The nature of a volumetric function f_θ(x; z) represented by a CBN is illustrated in Figure 7. To illustrate, we select the CBN mlp(35 × 256 × 3) trained on the rock point cloud at target level L = 21, and we plot cuts through the volumetric function f_θ(⋅; z) represented by this CBN. Specifically, let n be a randomly selected node at the target level L, let ${\hat{z}}_{n}$ be the quantized cumulative latent at that node, and let x_n = (x_n, y_n, z_n) be the position of a randomly selected point within the block at that node. Then we plot the first (red) component of the function $f_{θ} (x; {\hat{z}}_{n})$ , where x varies from (0, y_n, z_n) to (N_x, y_n, z_n), where N_x is the width of a block at level L. We do this for many randomly selected nodes n to get a sense of the distribution of volumetric functions represented at that level. (The distribution looks similar for green and blue components, and for cuts along y and z axes.) We observe that for many values of ${\hat{z}}_{n}$ , $f_{θ} (\cdot; {\hat{z}}_{n})$ is a roughly constant function. Thus, ${\hat{z}}_{n}$ must encode the colors of the palette used for these functions. However, we also observe that for some values of ${\hat{z}}_{n}$ , $f_{θ} (\cdot; {\hat{z}}_{n})$ is a ramp or some other nonlinear function across its domain. Finally, we observe almost no energy at frequencies higher than the Nyquist frequency (half the sampling rate), where the sampling occurs at units of voxels. We conclude that $f_{θ} (\cdot; \hat{z})$ acts like a codebook of volumetric functions defined on N_x × N_y × N_z, fit to the point cloud at hand.

FIGURE 7

FIGURE 7. Cuts through the volumetric function (R, G, B)= f_θ((x, y_n, z_n); z_n) represented by a CBN, along the x-axis through a random point x_n =(x_n, y_n, z_n) in the point cloud within a node n, for various occupied nodes n at target level 21. It can be seen that the CBN specifies a codebook of volumetric functions defined on blocks, fit to the point cloud at hand.

5.4 Generalization

We also explore the degree to which the CBNs can be generalized across point clouds; that is, whether they can be trained to represent a universal family of volumetric functions. Figure 8 below show that the CBNs can indeed generalize across point clouds at low bit rates. We provide the corresponding plots for other point clouds in the Supplementary Material.

FIGURE 8

FIGURE 8. Coordinate Based Networks with generalization, by level (A–C) and by network (D–F). CBNs that are generalized (i.e., pre-trained on another point cloud) are able to outperform the baselines at low bit rates.

5.5 Side information

When the latents, step sizes, entropy models, and CBN are all optimized for a specific point cloud, quantizing and entropy coding only the latent vectors [z_n] is insufficient for reconstructing the point cloud attributes. The step sizes [Δ_c], entropy model parameters [ϕ_ℓ,c], and CBN parameters θ must also be quantized, entropy coded, and sent as side information. Sending side information incurs additional bit rate and distortion. Note that the side information for the step sizes is negligible, as there is only one step size for each of C = 32 channels.
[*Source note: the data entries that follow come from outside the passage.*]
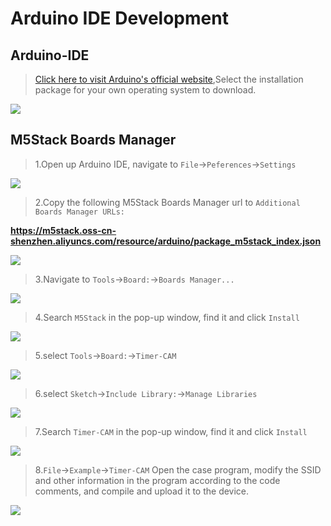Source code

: # Arduino IDE Development

## Arduino-IDE

>[Click here to visit Arduino's official website](https://www.arduino.cc/en/Main/Software),Select the installation package for your own operating system to download.

<img src="assets/img/related_documents/Arduino_IDE/Arduino_install.webp">

## M5Stack Boards Manager

>1.Open up Arduino IDE, navigate to `File`->`Peferences`->`Settings`

<img src="assets/img/related_documents/Arduino_IDE/Arduino_1.webp">

>2.Copy the following M5Stack Boards Manager url to `Additional Boards Manager URLs:`

**https://m5stack.oss-cn-shenzhen.aliyuncs.com/resource/arduino/package_m5stack_index.json**

<img src="assets/img/related_documents/Arduino_IDE/arduino_board_config.webp">

>3.Navigate to `Tools`->`Board:`->`Boards Manager...`

<img src="assets/img/related_documents/Arduino_IDE/board_manage.webp">

>4.Search `M5Stack` in the pop-up window, find it and  click `Install`

<img src="assets/img/related_documents/Arduino_IDE/search_M5STACK.webp">

>5.select `Tools`->`Board:`->`Timer-CAM`
 
<img src="assets\img\quick_start\timer_cam\timercam_arduino_01.webp">

>6.select `Sketch`->`Include Library:`->`Manage Libraries`

<img src="assets/img/related_documents/Arduino_IDE/manage_libraries.webp">

>7.Search `Timer-CAM` in the pop-up window, find it and  click `Install`

<img src="assets\img\quick_start\timer_cam\timercam_arduino_02.webp">

>8.`File`->`Example`->`Timer-CAM` Open the case program, modify the SSID and other information in the program according to the code comments, and compile and upload it to the device.

<img src="assets\img\quick_start\timer_cam\timercam_arduino_03.webp">

<script>

   anchor_search();
   scrollFunc();

</script>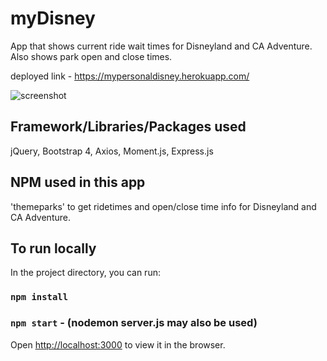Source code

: # myDisney
App that shows current ride wait times for Disneyland and CA Adventure.  Also
shows park open and close times.

deployed link - https://mypersonaldisney.herokuapp.com/

![screenshot](https://user-images.githubusercontent.com/32689288/57352741-24627a00-711b-11e9-9b31-d98bcf49d6e1.jpg)


## Framework/Libraries/Packages used

jQuery, Bootstrap 4, Axios, Moment.js, Express.js


## NPM used in this app

'themeparks' to get ridetimes and open/close time info for Disneyland and CA Adventure.


## To run locally

In the project directory, you can run:
### `npm install`
### `npm start` - (nodemon server.js may also be used)

Open [http://localhost:3000](http://localhost:3000) to view it in the browser.









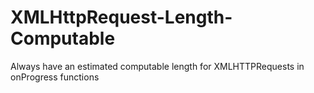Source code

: # XMLHttpRequest-Length-Computable
Always have an estimated computable length for XMLHTTPRequests in onProgress functions
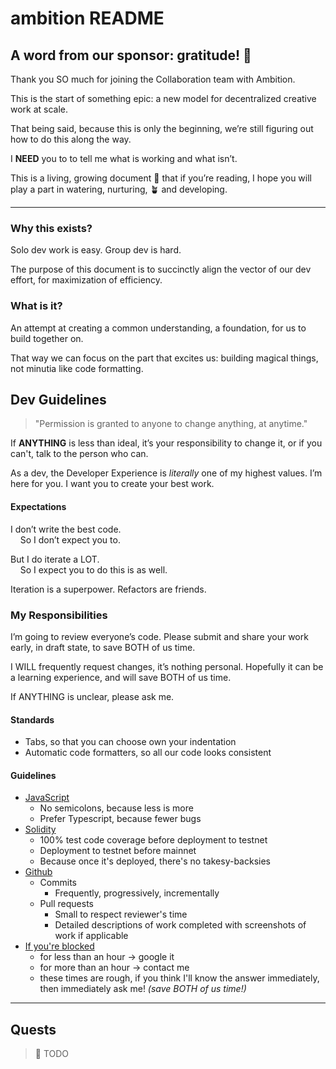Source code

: # ambition README

## A word from our sponsor: gratitude! 🙏

Thank you SO much for joining the Collaboration team with Ambition.

This is the start of something epic: a new model for decentralized creative work at scale.

That being said, because this is only the beginning, we’re still figuring out how to do this along the way.

I **NEED** you to to tell me what is working and what isn’t.

This is a living, growing document 🌱 that if you’re reading, I hope you will play a part in watering, nurturing, 🪴 and developing.

---

### Why this exists?

Solo dev work is easy. Group dev is hard.

The purpose of this document is to succinctly align the vector of our dev effort, for maximization of efficiency.

### What is it?

An attempt at creating a common understanding, a foundation, for us to build together on.

That way we can focus on the part that excites us: building magical things, not minutia like code formatting.

## Dev Guidelines

> "Permission is granted to anyone to change anything, at anytime."

If **ANYTHING** is less than ideal, it’s your responsibility to change it, or if you can't, talk to the person who can.

As a dev, the Developer Experience is _literally_ one of my highest values. I’m here for you. I want you to create your best work.

#### Expectations

I don’t write the best code.<br />
&nbsp;&nbsp;&nbsp;&nbsp;So I don’t expect you to.

But I do iterate a LOT.<br />
&nbsp;&nbsp;&nbsp;&nbsp;So I expect you to do this is as well.

Iteration is a superpower. Refactors are friends.

### My Responsibilities

I’m going to review everyone’s code.
Please submit and share your work early, in draft state, to save BOTH of us time.

I WILL frequently request changes, it’s nothing personal.
Hopefully it can be a learning experience, and will save BOTH of us time.

If ANYTHING is unclear, please ask me.

#### Standards

- Tabs, so that you can choose own your indentation
- Automatic code formatters, so all our code looks consistent

#### Guidelines

- <ins>JavaScript</ins>
  - No semicolons, because less is more
  - Prefer Typescript, because fewer bugs
- <ins>Solidity</ins>
  - 100% test code coverage before deployment to testnet
  - Deployment to testnet before mainnet
  - Because once it's deployed, there's no takesy-backsies
- <ins>Github</ins>
  - Commits
    - Frequently, progressively, incrementally
  - Pull requests
    - Small to respect reviewer's time
    - Detailed descriptions of work completed with screenshots of work if applicable
- <ins>If you're blocked</ins>
  - for less than an hour → google it
  - for more than an hour → contact me
  - these times are rough, if you think I'll know the answer immediately, then immediately ask me! _(save BOTH of us time!)_

---

## Quests

> 🚧 TODO

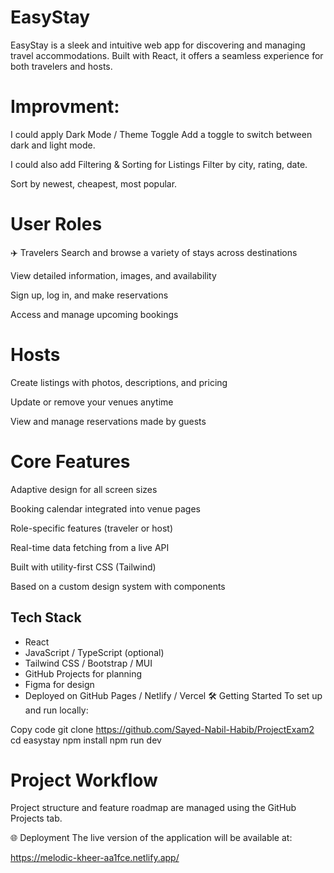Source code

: # EasyStay

EasyStay is a sleek and intuitive web app for discovering and managing travel accommodations. Built with React, it offers a seamless experience for both travelers and hosts.

# Improvment:

I could apply Dark Mode / Theme Toggle
Add a toggle to switch between dark and light mode.

I could also add Filtering & Sorting for Listings
Filter by city, rating, date.

Sort by newest, cheapest, most popular.

# User Roles

✈️ Travelers
Search and browse a variety of stays across destinations

View detailed information, images, and availability

Sign up, log in, and make reservations

Access and manage upcoming bookings

# Hosts

Create listings with photos, descriptions, and pricing

Update or remove your venues anytime

View and manage reservations made by guests

# Core Features

Adaptive design for all screen sizes

Booking calendar integrated into venue pages

Role-specific features (traveler or host)

Real-time data fetching from a live API

Built with utility-first CSS (Tailwind)

Based on a custom design system with components

## Tech Stack

- React
- JavaScript / TypeScript (optional)
- Tailwind CSS / Bootstrap / MUI
- GitHub Projects for planning
- Figma for design
- Deployed on GitHub Pages / Netlify / Vercel
  🛠 Getting Started
  To set up and run locally:

Copy code
git clone https://github.com/Sayed-Nabil-Habib/ProjectExam2
cd easystay
npm install
npm run dev

# Project Workflow

Project structure and feature roadmap are managed using the GitHub Projects tab.

🌐 Deployment
The live version of the application will be available at:

https://melodic-kheer-aa1fce.netlify.app/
5.5.1 Side information for the entropy models

We first consider the side information for the entropy models. Figure 9 shows the penalty required to transmit side information, for the entropy model for point cloud rock. We use the Tensorflow Compression’s Continuous Batched Entropy (cbe) model with the Noisy Deep Factorized prior. For 32 channels, this model has 23,296 parameters. If each parameter is represented with 32 bits, then 0.89 bits per point of side information is required for the point cloud rock, which has 837, 434 points. This would shift the RD performance from the solid green line to the dashed green line in the figure, for level = 27, model = cbe + mlp(35 × 256 × 3). However, fortunately, this costly side information can be avoided, by using cbe during training but using the adaptive Run-Length Golomb-Rice (RLGR) entropy coder Malvar (2006) during inference time. Since RLGR is backward adaptive, it can adapt to Laplacian-like distributions without sending any side information. Of course its coding efficiency may suffer, but our experiments show that this degradation is almost negligible. Henceforth we report RD performance using only RLGR. The resulting RD performance is shown in the dotted line with unfilled markers—an almost negligible degradation. The corresponding plots for other point clouds are given in the Supplementary Material.

FIGURE 9

FIGURE 9. Side information for entropy model. Sending 32 bits per parameter for the cbe entropy model would reduce RD performance from solid to dashed green lines. But the backward-adaptive RLGR entropy coder (dotted, unfilled) obviates the need to send side information with almost no loss in performance.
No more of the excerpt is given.